The huge distances between the observatories – in Arizona, Chile and Hawaii – meant that the instruments could work together like a single telescope thousands of kilometres across.
It is impossible to build a single telescope that big, of course, but the extremely high resolution it would offer can be achieved by combining the widely spaced smaller telescopes.
This “megascope” was able to peer into the heart of a distant galaxy called 3C 279 that shines brilliantly due to the presence of a supermassive black hole with a billion times the “weight” of the Sun and lying more than five billion light-years away in the constellation of Virgo.
The technique to simulate this single telescope is called Very Long Baseline Interferometry (VLBI) and it is an extended version of the e-Merlin link-up between radio telescopes in the UK that Skymania News described earlier this year.
Telescopes used were APEX – a European Southern Observatory (ESO) prototype of the dishes in the ALMA array – in Chile, the Submillimeter Array (SMA) in Hawaii, and the Submillimeter Telescope (SMT) in Arizona. This produced an interferometer, or “megascope”, measuring 9,447 km from Chile to Hawaii, 7,174 km from Chile to Arizona and 4,627 km from Arizona to Hawaii.

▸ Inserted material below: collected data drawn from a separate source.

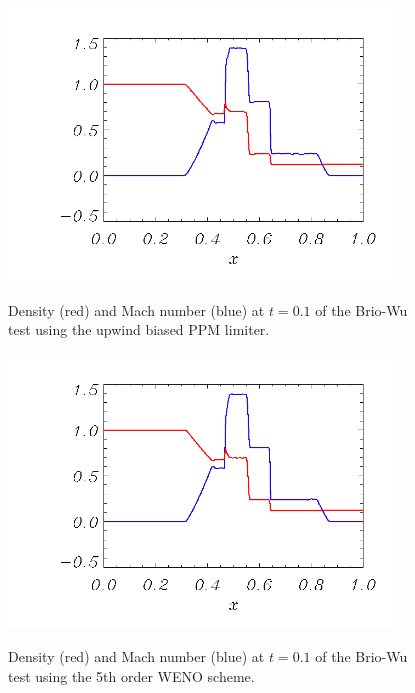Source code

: \begin{figure}[!htbp]
\begin{center}
{\leavevmode\includegraphics[width=4in]{Lee_fig3}}
\end{center}
\caption{\label{fig:BrioWu_upwindPPM3} Density (red) and Mach number (blue) at $t=0.1$ of the Brio-Wu test  using the upwind biased PPM limiter.
}
\end{figure}

\begin{figure}[!htbp]
\begin{center}
{\leavevmode\includegraphics[width=4in]{Lee_fig4}}
\end{center}
\caption{\label{fig:BrioWu_upwindPPM4} Density (red) and Mach number (blue) at $t=0.1$ of the Brio-Wu test  using the 5th order WENO scheme.
}
\end{figure}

The observations were made in radio waves with the incredibly short wavelength of 1.3 millimetres. This allowed the astronomers to achieve a sharpness, or angular resolution, of about 8 billionths of a degree. To get a handle on what that means, the Moon is about half a degree across.
In the future, astronomers plan to link up even more telescopes, including ALMA, to create a virtual Event Horizon Telescope that will be able to make direct observations of the boundary between the normal Universe and whatever lies within the supermassive black hole at the centre of our own Milky Way galaxy.
I visited APEX last year on a tour of some of the ESO telescopes in Chile as well as the site for the future European Extremely Large Telescope (E-ELT). APEX lies close to ALMA on the 5,000-metre high plateau of Chajnantor in the Chilean Andes, where the altitude makes it a struggle to breathe.